__TASK OBJECTIVE__. Could you retype exactly the lines running from the line with "How well does" to the end of the data, both included, and nothing else?

__MATERIAL SHOWN__.
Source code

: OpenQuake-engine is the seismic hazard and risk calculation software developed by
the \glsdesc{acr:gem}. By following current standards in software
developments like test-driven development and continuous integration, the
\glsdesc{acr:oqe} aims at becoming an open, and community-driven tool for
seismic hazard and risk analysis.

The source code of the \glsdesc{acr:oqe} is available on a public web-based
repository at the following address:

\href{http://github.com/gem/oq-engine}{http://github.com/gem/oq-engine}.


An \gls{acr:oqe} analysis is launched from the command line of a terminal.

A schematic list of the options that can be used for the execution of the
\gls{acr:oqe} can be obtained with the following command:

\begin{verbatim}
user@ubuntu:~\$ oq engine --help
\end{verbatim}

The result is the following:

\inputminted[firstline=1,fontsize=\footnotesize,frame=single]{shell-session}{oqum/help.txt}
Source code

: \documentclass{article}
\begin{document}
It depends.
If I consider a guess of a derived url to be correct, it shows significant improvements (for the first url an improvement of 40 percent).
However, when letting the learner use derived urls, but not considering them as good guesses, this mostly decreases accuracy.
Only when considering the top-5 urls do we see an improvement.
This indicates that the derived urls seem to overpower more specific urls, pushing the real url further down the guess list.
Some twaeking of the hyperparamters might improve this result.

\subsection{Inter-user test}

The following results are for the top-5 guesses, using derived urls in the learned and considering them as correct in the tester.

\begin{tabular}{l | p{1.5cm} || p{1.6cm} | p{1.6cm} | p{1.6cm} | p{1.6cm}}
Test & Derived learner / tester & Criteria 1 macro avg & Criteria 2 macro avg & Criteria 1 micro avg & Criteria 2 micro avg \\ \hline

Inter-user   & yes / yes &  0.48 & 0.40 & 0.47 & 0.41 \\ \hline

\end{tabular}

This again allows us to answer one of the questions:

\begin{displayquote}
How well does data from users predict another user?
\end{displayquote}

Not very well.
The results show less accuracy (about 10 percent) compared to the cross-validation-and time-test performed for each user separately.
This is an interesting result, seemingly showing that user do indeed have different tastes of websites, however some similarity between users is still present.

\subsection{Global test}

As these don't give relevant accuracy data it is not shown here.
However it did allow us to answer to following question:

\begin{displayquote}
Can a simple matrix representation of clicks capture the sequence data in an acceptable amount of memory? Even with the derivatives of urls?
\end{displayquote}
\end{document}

__ANSWER TO THE EXERCISE__.
How well does data from users predict another user?
\end{displayquote}

Not very well.
The results show less accuracy (about 10 percent) compared to the cross-validation-and time-test performed for each user separately.
This is an interesting result, seemingly showing that user do indeed have different tastes of websites, however some similarity between users is still present.

\subsection{Global test}

As these don't give relevant accuracy data it is not shown here.
However it did allow us to answer to following question:

\begin{displayquote}
Can a simple matrix representation of clicks capture the sequence data in an acceptable amount of memory? Even with the derivatives of urls?
\end{displayquote}
\end{document}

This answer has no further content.